↓
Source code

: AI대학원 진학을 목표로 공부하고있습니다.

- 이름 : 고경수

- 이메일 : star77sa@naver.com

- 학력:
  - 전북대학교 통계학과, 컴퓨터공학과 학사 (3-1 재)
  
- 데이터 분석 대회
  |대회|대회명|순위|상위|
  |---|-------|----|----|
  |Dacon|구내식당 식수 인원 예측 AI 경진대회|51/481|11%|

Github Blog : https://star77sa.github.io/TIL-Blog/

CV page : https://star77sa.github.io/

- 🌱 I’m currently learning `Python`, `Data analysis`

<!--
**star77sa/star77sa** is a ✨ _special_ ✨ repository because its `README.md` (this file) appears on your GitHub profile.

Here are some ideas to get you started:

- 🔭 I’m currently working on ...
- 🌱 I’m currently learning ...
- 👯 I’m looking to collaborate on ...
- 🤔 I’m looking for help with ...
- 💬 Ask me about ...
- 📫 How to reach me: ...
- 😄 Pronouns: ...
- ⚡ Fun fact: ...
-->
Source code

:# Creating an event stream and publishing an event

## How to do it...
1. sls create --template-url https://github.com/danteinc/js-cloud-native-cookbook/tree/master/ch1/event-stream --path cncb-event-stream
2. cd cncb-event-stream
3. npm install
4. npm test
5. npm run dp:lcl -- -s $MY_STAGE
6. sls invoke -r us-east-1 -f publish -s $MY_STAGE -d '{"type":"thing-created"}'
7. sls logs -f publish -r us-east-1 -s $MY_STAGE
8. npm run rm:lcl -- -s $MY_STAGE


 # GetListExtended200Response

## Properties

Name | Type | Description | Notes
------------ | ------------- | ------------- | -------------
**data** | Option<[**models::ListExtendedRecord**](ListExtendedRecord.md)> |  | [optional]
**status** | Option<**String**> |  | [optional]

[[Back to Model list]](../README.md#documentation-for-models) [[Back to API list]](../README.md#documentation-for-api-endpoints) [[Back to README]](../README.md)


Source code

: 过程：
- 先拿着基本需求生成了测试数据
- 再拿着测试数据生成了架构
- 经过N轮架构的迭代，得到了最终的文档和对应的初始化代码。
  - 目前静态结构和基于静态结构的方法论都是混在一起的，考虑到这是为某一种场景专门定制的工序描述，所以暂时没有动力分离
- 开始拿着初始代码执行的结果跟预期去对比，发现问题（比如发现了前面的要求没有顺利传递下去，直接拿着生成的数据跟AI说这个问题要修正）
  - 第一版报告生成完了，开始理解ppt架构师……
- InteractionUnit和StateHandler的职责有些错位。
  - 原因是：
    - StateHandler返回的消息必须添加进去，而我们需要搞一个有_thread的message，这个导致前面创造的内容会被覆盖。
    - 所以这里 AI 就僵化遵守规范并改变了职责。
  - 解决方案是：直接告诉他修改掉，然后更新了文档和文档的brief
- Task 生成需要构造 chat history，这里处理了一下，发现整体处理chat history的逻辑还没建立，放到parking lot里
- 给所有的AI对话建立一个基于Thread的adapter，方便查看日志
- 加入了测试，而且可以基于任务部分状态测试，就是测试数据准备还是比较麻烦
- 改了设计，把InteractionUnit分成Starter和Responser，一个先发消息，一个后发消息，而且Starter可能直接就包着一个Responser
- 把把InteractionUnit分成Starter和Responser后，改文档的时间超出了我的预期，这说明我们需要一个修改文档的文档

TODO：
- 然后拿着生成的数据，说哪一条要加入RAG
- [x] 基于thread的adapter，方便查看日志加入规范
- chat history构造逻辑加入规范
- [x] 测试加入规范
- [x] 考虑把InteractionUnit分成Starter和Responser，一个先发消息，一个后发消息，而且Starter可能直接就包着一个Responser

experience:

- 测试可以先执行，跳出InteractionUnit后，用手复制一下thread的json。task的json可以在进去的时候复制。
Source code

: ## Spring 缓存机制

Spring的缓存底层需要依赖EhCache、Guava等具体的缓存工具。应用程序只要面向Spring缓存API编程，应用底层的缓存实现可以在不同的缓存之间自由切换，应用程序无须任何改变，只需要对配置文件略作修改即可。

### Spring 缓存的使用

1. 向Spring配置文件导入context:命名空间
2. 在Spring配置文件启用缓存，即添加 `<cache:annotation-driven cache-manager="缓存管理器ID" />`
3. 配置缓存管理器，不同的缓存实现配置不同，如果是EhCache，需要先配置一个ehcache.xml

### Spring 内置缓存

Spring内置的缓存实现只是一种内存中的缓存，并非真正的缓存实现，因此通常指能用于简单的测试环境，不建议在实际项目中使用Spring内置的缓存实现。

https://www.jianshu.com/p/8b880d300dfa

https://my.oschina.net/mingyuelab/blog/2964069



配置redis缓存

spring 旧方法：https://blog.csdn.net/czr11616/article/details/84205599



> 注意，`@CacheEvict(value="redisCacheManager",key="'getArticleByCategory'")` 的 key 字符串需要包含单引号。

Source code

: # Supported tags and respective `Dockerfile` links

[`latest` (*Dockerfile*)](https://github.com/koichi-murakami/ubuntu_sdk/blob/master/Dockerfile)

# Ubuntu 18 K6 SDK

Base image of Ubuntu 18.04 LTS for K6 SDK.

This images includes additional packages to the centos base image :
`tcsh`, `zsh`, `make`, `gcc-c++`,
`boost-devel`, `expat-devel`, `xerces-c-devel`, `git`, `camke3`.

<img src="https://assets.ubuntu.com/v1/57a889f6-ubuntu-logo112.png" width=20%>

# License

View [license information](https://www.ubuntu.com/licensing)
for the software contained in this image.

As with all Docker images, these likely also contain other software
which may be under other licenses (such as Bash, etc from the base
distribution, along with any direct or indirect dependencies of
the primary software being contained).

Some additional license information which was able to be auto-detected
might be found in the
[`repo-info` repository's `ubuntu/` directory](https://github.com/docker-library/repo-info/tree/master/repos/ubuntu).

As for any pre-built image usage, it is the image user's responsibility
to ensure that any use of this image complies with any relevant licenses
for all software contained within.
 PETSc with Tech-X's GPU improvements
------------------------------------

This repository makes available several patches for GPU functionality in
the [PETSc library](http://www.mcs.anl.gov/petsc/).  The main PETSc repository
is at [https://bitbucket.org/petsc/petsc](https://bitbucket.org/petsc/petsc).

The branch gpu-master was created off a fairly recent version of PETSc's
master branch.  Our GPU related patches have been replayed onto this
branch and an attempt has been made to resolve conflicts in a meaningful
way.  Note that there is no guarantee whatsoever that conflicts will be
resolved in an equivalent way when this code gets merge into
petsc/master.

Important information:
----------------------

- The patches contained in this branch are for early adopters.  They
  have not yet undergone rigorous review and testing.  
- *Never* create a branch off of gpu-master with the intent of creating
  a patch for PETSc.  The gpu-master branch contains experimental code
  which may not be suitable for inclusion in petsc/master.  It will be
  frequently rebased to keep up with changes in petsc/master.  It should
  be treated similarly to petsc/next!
↑
● **ASSIGNMENT**
Write the whole listing out again, exactly as it appears above.

● **WRITTEN ANSWER**
Source code

: AI대학원 진학을 목표로 공부하고있습니다.

- 이름 : 고경수

- 이메일 : star77sa@naver.com

- 학력:
  - 전북대학교 통계학과, 컴퓨터공학과 학사 (3-1 재)
  
- 데이터 분석 대회
  |대회|대회명|순위|상위|
  |---|-------|----|----|
  |Dacon|구내식당 식수 인원 예측 AI 경진대회|51/481|11%|

Github Blog : https://star77sa.github.io/TIL-Blog/

CV page : https://star77sa.github.io/

- 🌱 I’m currently learning `Python`, `Data analysis`

<!--
**star77sa/star77sa** is a ✨ _special_ ✨ repository because its `README.md` (this file) appears on your GitHub profile.

Here are some ideas to get you started:

- 🔭 I’m currently working on ...
- 🌱 I’m currently learning ...
- 👯 I’m looking to collaborate on ...
- 🤔 I’m looking for help with ...
- 💬 Ask me about ...
- 📫 How to reach me: ...
- 😄 Pronouns: ...
- ⚡ Fun fact: ...
-->
Source code

:# Creating an event stream and publishing an event

## How to do it...
1. sls create --template-url https://github.com/danteinc/js-cloud-native-cookbook/tree/master/ch1/event-stream --path cncb-event-stream
2. cd cncb-event-stream
3. npm install
4. npm test
5. npm run dp:lcl -- -s $MY_STAGE
6. sls invoke -r us-east-1 -f publish -s $MY_STAGE -d '{"type":"thing-created"}'
7. sls logs -f publish -r us-east-1 -s $MY_STAGE
8. npm run rm:lcl -- -s $MY_STAGE


 # GetListExtended200Response

## Properties

Name | Type | Description | Notes
------------ | ------------- | ------------- | -------------
**data** | Option<[**models::ListExtendedRecord**](ListExtendedRecord.md)> |  | [optional]
**status** | Option<**String**> |  | [optional]

[[Back to Model list]](../README.md#documentation-for-models) [[Back to API list]](../README.md#documentation-for-api-endpoints) [[Back to README]](../README.md)


Source code

: 过程：
- 先拿着基本需求生成了测试数据
- 再拿着测试数据生成了架构
- 经过N轮架构的迭代，得到了最终的文档和对应的初始化代码。
  - 目前静态结构和基于静态结构的方法论都是混在一起的，考虑到这是为某一种场景专门定制的工序描述，所以暂时没有动力分离
- 开始拿着初始代码执行的结果跟预期去对比，发现问题（比如发现了前面的要求没有顺利传递下去，直接拿着生成的数据跟AI说这个问题要修正）
  - 第一版报告生成完了，开始理解ppt架构师……
- InteractionUnit和StateHandler的职责有些错位。
  - 原因是：
    - StateHandler返回的消息必须添加进去，而我们需要搞一个有_thread的message，这个导致前面创造的内容会被覆盖。
    - 所以这里 AI 就僵化遵守规范并改变了职责。
  - 解决方案是：直接告诉他修改掉，然后更新了文档和文档的brief
- Task 生成需要构造 chat history，这里处理了一下，发现整体处理chat history的逻辑还没建立，放到parking lot里
- 给所有的AI对话建立一个基于Thread的adapter，方便查看日志
- 加入了测试，而且可以基于任务部分状态测试，就是测试数据准备还是比较麻烦
- 改了设计，把InteractionUnit分成Starter和Responser，一个先发消息，一个后发消息，而且Starter可能直接就包着一个Responser
- 把把InteractionUnit分成Starter和Responser后，改文档的时间超出了我的预期，这说明我们需要一个修改文档的文档

TODO：
- 然后拿着生成的数据，说哪一条要加入RAG
- [x] 基于thread的adapter，方便查看日志加入规范
- chat history构造逻辑加入规范
- [x] 测试加入规范
- [x] 考虑把InteractionUnit分成Starter和Responser，一个先发消息，一个后发消息，而且Starter可能直接就包着一个Responser

experience:

- 测试可以先执行，跳出InteractionUnit后，用手复制一下thread的json。task的json可以在进去的时候复制。
Source code

: ## Spring 缓存机制

Spring的缓存底层需要依赖EhCache、Guava等具体的缓存工具。应用程序只要面向Spring缓存API编程，应用底层的缓存实现可以在不同的缓存之间自由切换，应用程序无须任何改变，只需要对配置文件略作修改即可。

### Spring 缓存的使用

1. 向Spring配置文件导入context:命名空间
2. 在Spring配置文件启用缓存，即添加 `<cache:annotation-driven cache-manager="缓存管理器ID" />`
3. 配置缓存管理器，不同的缓存实现配置不同，如果是EhCache，需要先配置一个ehcache.xml

### Spring 内置缓存

Spring内置的缓存实现只是一种内存中的缓存，并非真正的缓存实现，因此通常指能用于简单的测试环境，不建议在实际项目中使用Spring内置的缓存实现。

https://www.jianshu.com/p/8b880d300dfa

https://my.oschina.net/mingyuelab/blog/2964069



配置redis缓存

spring 旧方法：https://blog.csdn.net/czr11616/article/details/84205599



> 注意，`@CacheEvict(value="redisCacheManager",key="'getArticleByCategory'")` 的 key 字符串需要包含单引号。

Source code

: # Supported tags and respective `Dockerfile` links

[`latest` (*Dockerfile*)](https://github.com/koichi-murakami/ubuntu_sdk/blob/master/Dockerfile)

# Ubuntu 18 K6 SDK

Base image of Ubuntu 18.04 LTS for K6 SDK.

This images includes additional packages to the centos base image :
`tcsh`, `zsh`, `make`, `gcc-c++`,
`boost-devel`, `expat-devel`, `xerces-c-devel`, `git`, `camke3`.

<img src="https://assets.ubuntu.com/v1/57a889f6-ubuntu-logo112.png" width=20%>

# License

View [license information](https://www.ubuntu.com/licensing)
for the software contained in this image.

As with all Docker images, these likely also contain other software
which may be under other licenses (such as Bash, etc from the base
distribution, along with any direct or indirect dependencies of
the primary software being contained).

Some additional license information which was able to be auto-detected
might be found in the
[`repo-info` repository's `ubuntu/` directory](https://github.com/docker-library/repo-info/tree/master/repos/ubuntu).

As for any pre-built image usage, it is the image user's responsibility
to ensure that any use of this image complies with any relevant licenses
for all software contained within.
 PETSc with Tech-X's GPU improvements
------------------------------------

This repository makes available several patches for GPU functionality in
the [PETSc library](http://www.mcs.anl.gov/petsc/).  The main PETSc repository
is at [https://bitbucket.org/petsc/petsc](https://bitbucket.org/petsc/petsc).

The branch gpu-master was created off a fairly recent version of PETSc's
master branch.  Our GPU related patches have been replayed onto this
branch and an attempt has been made to resolve conflicts in a meaningful
way.  Note that there is no guarantee whatsoever that conflicts will be
resolved in an equivalent way when this code gets merge into
petsc/master.

Important information:
----------------------

- The patches contained in this branch are for early adopters.  They
  have not yet undergone rigorous review and testing.  
- *Never* create a branch off of gpu-master with the intent of creating
  a patch for PETSc.  The gpu-master branch contains experimental code
  which may not be suitable for inclusion in petsc/master.  It will be
  frequently rebased to keep up with changes in petsc/master.  It should
  be treated similarly to petsc/next!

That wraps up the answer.